Posted: Thursday, January 17, 2013
Zoned Security Patrols to Provide Additional Security for GCS Schools
Zoned security patrols, utilizing off-duty personnel from the Greenville County Sheriff’s Office, Greenville Police Department and Mauldin Police Department, will begin Tuesday, January 22, at Greenville County Schools’ elementary schools and centers that do not already have an on-campus security presence.
The off-duty officers, jointly funded by the school district and law enforcement, will patrol schools in defined geographic areas multiple times each day. During patrols, they will check both inside and outside school buildings, monitor school entrances, assess security procedures, and provide a visible law enforcement presence each school day. The daily patrol schedule will vary so routines are not established. Plan specifics such as the number of officers are not being released to safeguard security.
“While school remains one of the safest locations for young people, we must continually evaluate and enhance school security,” said Superintendent W. Burke Royster. “We have considered various approaches for additional security personnel and believe our students and staff are best protected by professional, highly trained personnel who can provide both a highly visible deterrent and a timely and appropriate response to any situation.”
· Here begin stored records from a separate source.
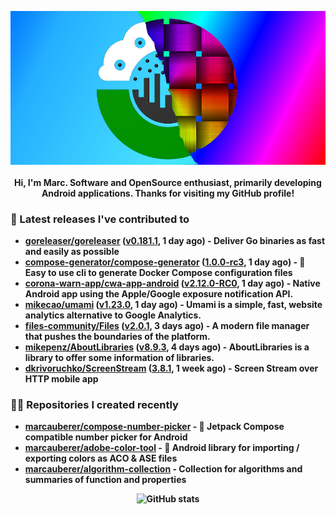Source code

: <p align="center">
	<img src="https://raw.githubusercontent.com/marcauberer/marcauberer/master/images/frontpage-image.jpg">
	<br><br>
	<b>Hi, I'm Marc. Software and OpenSource enthusiast, primarily developing Android applications. Thanks for visiting my GitHub profile!
</p>

### 🚀 Latest releases I've contributed to


- [goreleaser/goreleaser](https://github.com/goreleaser/goreleaser) ([v0.181.1](https://github.com/goreleaser/goreleaser/releases/tag/v0.181.1), 1 day ago) - Deliver Go binaries as fast and easily as possible
- [compose-generator/compose-generator](https://github.com/compose-generator/compose-generator) ([1.0.0-rc3](https://github.com/compose-generator/compose-generator/releases/tag/1.0.0-rc3), 1 day ago) - 🐳 Easy to use cli to generate Docker Compose configuration files
- [corona-warn-app/cwa-app-android](https://github.com/corona-warn-app/cwa-app-android) ([v2.12.0-RC0](https://github.com/corona-warn-app/cwa-app-android/releases/tag/v2.12.0-RC0), 1 day ago) - Native Android app using the Apple/Google exposure notification API.
- [mikecao/umami](https://github.com/mikecao/umami) ([v1.23.0](https://github.com/mikecao/umami/releases/tag/v1.23.0), 1 day ago) - Umami is a simple, fast, website analytics alternative to Google Analytics.
- [files-community/Files](https://github.com/files-community/Files) ([v2.0.1](https://github.com/files-community/Files/releases/tag/v2.0.1), 3 days ago) - A modern file manager that pushes the boundaries of the platform.
- [mikepenz/AboutLibraries](https://github.com/mikepenz/AboutLibraries) ([v8.9.3](https://github.com/mikepenz/AboutLibraries/releases/tag/v8.9.3), 4 days ago) - AboutLibraries is a library to offer some information of libraries.
- [dkrivoruchko/ScreenStream](https://github.com/dkrivoruchko/ScreenStream) ([3.8.1](https://github.com/dkrivoruchko/ScreenStream/releases/tag/3.8.1), 1 week ago) - Screen Stream over HTTP mobile app

### 👨‍💻 Repositories I created recently
- [marcauberer/compose-number-picker](https://github.com/marcauberer/compose-number-picker) - 🔢 Jetpack Compose compatible number picker for Android
- [marcauberer/adobe-color-tool](https://github.com/marcauberer/adobe-color-tool) - 🎨 Android library for importing / exporting colors as ACO &amp; ASE files
- [marcauberer/algorithm-collection](https://github.com/marcauberer/algorithm-collection) - Collection for algorithms and summaries of function and properties

<p align="center">
	<img src="https://github-readme-stats.vercel.app/api?username=marcauberer&show_icons=true&theme=dark" alt="GitHub stats">
</p>
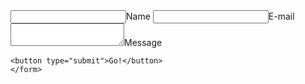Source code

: <div id="comments">
    <form method="POST" action="https://api.staticman.net/v2/entry/gcworld/gcMods-Website/comments-static/comments">
    <input name="options[redirect]" type="hidden" value="https://my-site.com">
    <!-- e.g. "2016-01-02-this-is-a-post" -->
    <input name="options[slug]" type="hidden" value="{{ page.slug }}">
    <label><input name="fields[name]" type="text">Name</label>
    <label><input name="fields[email]" type="email">E-mail</label>
    <label><textarea name="fields[message]"></textarea>Message</label>

    <button type="submit">Go!</button>
    </form>
</div>
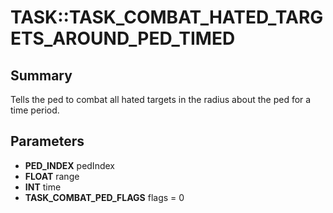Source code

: # TASK::TASK_COMBAT_HATED_TARGETS_AROUND_PED_TIMED

## Summary
Tells the ped to combat all hated targets in the radius about the ped for a time period.

## Parameters
* **PED_INDEX** pedIndex
* **FLOAT** range
* **INT** time
* **TASK_COMBAT_PED_FLAGS** flags = 0
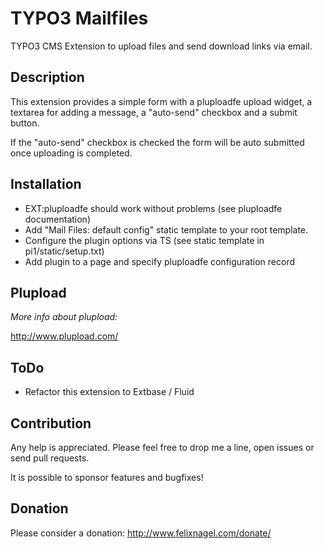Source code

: TYPO3 Mailfiles
===============

TYPO3 CMS Extension to upload files and send download links via email.


Description
-----------

This extension provides a simple form with a pluploadfe upload widget, 
a textarea for adding a message, a "auto-send" checkbox and a submit button.

If the "auto-send" checkbox is checked the form will be auto submitted 
once uploading is completed.


Installation
------------

* EXT:pluploadfe should work without problems (see pluploadfe documentation)
* Add "Mail Files: default config" static template to your root template.
* Configure the plugin options via TS (see static template in pi1/static/setup.txt)
* Add plugin to a page and specify pluploadfe configuration record



Plupload
------------
_More info about plupload:_

http://www.plupload.com/


ToDo
----

* Refactor this extension to Extbase / Fluid


Contribution
------------

Any help is appreciated. Please feel free to drop me a line, open issues or send pull requests.

It is possible to sponsor features and bugfixes!


Donation
--------

Please consider a donation: http://www.felixnagel.com/donate/



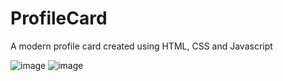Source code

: # ProfileCard

A modern profile card created using HTML, CSS and Javascript

![image](https://user-images.githubusercontent.com/68678264/128375287-31de3d2a-9fef-435a-a6bd-9e02ea25fc13.png)
![image](https://user-images.githubusercontent.com/68678264/128375362-40194b89-a84a-48e4-9486-e655d2fb5de9.png)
The sole responsibility of the law enforcement officers conducting zoned patrols is protection of students and staff. This initiative is in addition to school resource officers in all middle and high schools who provide a wide-range of law enforcement services including investigating crimes and building supportive relationships with students. At facilities included in the zoned patrols, law enforcement services such as investigation of crimes will continue to be provided by the appropriate law enforcement agency based on jurisdiction.
“We have a great working relationship with and respect for the local municipalities’ police departments, and without their cooperation, this initiative would not be possible,” said Royster. “For years, GCS and the Greenville County Sheriff’s Office have jointly funded a School Enforcement and Investigation Division, and it is through this already existing management framework that the security patrols will be coordinated.”
The zoned security patrols are part of the school district’s comprehensive approach to school safety that includes ongoing security evaluations of each school, enhancements to building security based on those evaluations, regular lockdown and other safety drills, required visitor sign-in, secure school entries, video monitoring, telephones in classrooms, and additional safety training for school staffs. The district has also established an email address (firstname.lastname@example.org) and phone number (452-SAFE ) to report observed security breaches or share ideas about enhancing the school district’s safety protocols. Threats against students or personnel should still be reported immediately to law enforcement or school administrators.
The school district’s safety and emergency preparedness efforts are administered by a Coordinator of Safe Schools and Emergency Preparedness, who is a veteran law enforcement officer with vast experience in emergency planning. School and district level safety plans are based on a national model that provides a common framework and terminology that is used nationwide by law enforcement and other emergency responders.